## TASK GOAL
Scan the records below. Report the number of lines containing the word "criteria", and nothing more.

## SUPPLIED INFORMATION
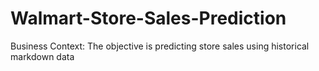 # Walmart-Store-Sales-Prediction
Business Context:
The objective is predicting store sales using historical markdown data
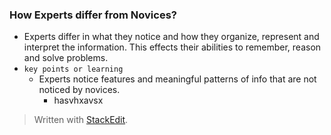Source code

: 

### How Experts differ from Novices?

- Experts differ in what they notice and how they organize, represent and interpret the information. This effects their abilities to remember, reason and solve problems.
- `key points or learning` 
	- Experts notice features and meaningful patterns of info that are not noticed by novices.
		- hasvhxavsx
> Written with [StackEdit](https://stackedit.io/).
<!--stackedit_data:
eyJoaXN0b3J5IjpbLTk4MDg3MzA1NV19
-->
--
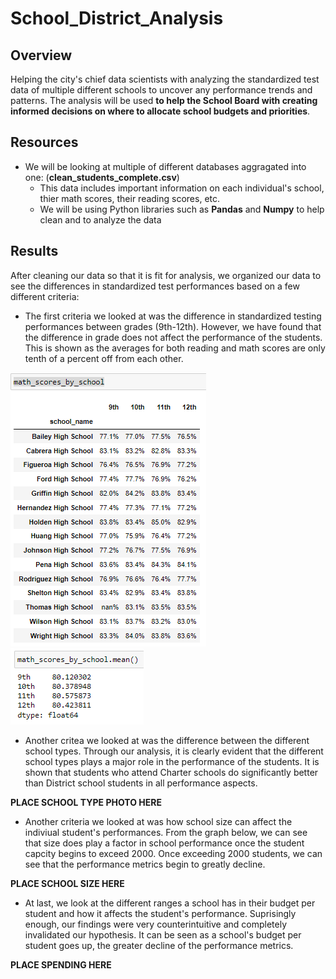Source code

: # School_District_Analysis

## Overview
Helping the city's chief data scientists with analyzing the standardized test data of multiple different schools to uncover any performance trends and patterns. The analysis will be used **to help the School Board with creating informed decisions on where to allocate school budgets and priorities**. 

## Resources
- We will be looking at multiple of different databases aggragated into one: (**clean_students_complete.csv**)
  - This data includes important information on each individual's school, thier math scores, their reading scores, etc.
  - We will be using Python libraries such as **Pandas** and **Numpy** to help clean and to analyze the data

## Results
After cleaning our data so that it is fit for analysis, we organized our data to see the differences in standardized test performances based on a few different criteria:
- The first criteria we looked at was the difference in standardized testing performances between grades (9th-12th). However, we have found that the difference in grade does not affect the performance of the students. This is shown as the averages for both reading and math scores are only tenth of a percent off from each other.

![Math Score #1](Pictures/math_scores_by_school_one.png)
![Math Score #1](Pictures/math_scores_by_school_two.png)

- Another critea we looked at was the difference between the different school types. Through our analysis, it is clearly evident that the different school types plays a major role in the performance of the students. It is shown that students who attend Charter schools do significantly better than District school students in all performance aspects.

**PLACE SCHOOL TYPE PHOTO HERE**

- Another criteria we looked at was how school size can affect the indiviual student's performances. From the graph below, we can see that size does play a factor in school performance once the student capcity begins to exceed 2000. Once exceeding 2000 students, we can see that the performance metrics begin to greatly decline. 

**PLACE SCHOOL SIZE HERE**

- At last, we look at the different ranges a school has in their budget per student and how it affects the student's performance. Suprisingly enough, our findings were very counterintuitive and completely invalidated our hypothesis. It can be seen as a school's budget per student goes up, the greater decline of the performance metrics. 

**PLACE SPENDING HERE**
--
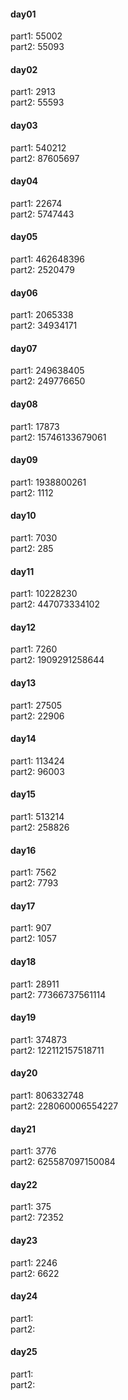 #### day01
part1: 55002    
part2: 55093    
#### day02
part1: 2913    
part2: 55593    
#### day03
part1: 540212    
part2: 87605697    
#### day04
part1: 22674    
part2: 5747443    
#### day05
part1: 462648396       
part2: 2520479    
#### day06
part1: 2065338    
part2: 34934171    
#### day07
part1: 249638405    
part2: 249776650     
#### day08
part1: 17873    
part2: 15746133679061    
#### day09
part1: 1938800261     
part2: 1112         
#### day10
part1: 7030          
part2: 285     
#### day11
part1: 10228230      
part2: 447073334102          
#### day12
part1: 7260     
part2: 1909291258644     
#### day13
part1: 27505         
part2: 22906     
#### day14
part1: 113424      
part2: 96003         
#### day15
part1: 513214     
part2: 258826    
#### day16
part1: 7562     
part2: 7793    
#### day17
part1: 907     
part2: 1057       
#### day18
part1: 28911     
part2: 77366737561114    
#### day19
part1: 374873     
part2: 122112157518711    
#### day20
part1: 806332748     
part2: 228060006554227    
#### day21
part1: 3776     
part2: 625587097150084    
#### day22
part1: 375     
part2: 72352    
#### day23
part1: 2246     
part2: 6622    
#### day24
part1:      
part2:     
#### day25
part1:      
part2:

## WRITTEN ANSWER
3